Mesa em espiral – PalavrAção Quando mataram o amor?

 

Alana Braga Alencar 

(Mestranda na Universidade Federal do Ceará/Núcleo de Psicologia Comunitária - NUCOM)

 

Esse texto se inscreve por minhas an.danças, mas também é inspirado nos encontros com as ideias de Paulo Freire, Rolando Toro, Cezar Góis e Edgar Morin. Um texto talvez menos prosaico que poético, mas que busca o encontro do racional com o sensível.

Para escrevê-lo fui mobilizada pela pergunta: Quando mataram o amor?
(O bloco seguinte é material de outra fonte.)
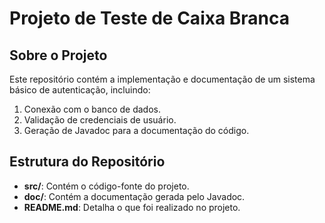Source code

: # Projeto de Teste de Caixa Branca

## Sobre o Projeto
Este repositório contém a implementação e documentação de um sistema básico de autenticação, incluindo:

1. Conexão com o banco de dados.
2. Validação de credenciais de usuário.
3. Geração de Javadoc para a documentação do código.

## Estrutura do Repositório
- **src/**: Contém o código-fonte do projeto.
- **doc/**: Contém a documentação gerada pelo Javadoc.
- **README.md**: Detalha o que foi realizado no projeto.

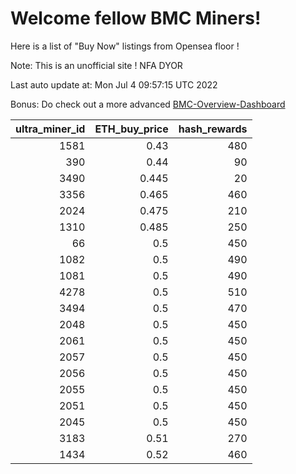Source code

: # Welcome fellow BMC Miners!
Here is a list of "Buy Now" listings from Opensea floor !

Note: This is an unofficial site ! NFA DYOR

Last auto update at: Mon Jul  4 09:57:15 UTC 2022

Bonus: Do check out a more advanced [BMC-Overview-Dashboard](https://dune.com/defifunk/BMC-Overview-Dashboard)


|   ultra_miner_id |   ETH_buy_price |   hash_rewards |
|-----------------:|----------------:|---------------:|
|             1581 |           0.43  |            480 |
|              390 |           0.44  |             90 |
|             3490 |           0.445 |             20 |
|             3356 |           0.465 |            460 |
|             2024 |           0.475 |            210 |
|             1310 |           0.485 |            250 |
|               66 |           0.5   |            450 |
|             1082 |           0.5   |            490 |
|             1081 |           0.5   |            490 |
|             4278 |           0.5   |            510 |
|             3494 |           0.5   |            470 |
|             2048 |           0.5   |            450 |
|             2061 |           0.5   |            450 |
|             2057 |           0.5   |            450 |
|             2056 |           0.5   |            450 |
|             2055 |           0.5   |            450 |
|             2051 |           0.5   |            450 |
|             2045 |           0.5   |            450 |
|             3183 |           0.51  |            270 |
|             1434 |           0.52  |            460 |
A sociedade se estrutura em valores anti-vida de competição, individualismo, meritocracia, violência, medo, preconceito, institucionalização, normalização do cotidiano... gente cada vez menos viva, gente cada vez mais máquina.  Tudo isso tem muito valor dentro do estado organizado em função do modo de produção capitalista, tudo isso é muito produtivo para a sua economia... Porém , com isso, vamos aos poucos virando acessórios ou instrumentos do nosso próprio modo de vida.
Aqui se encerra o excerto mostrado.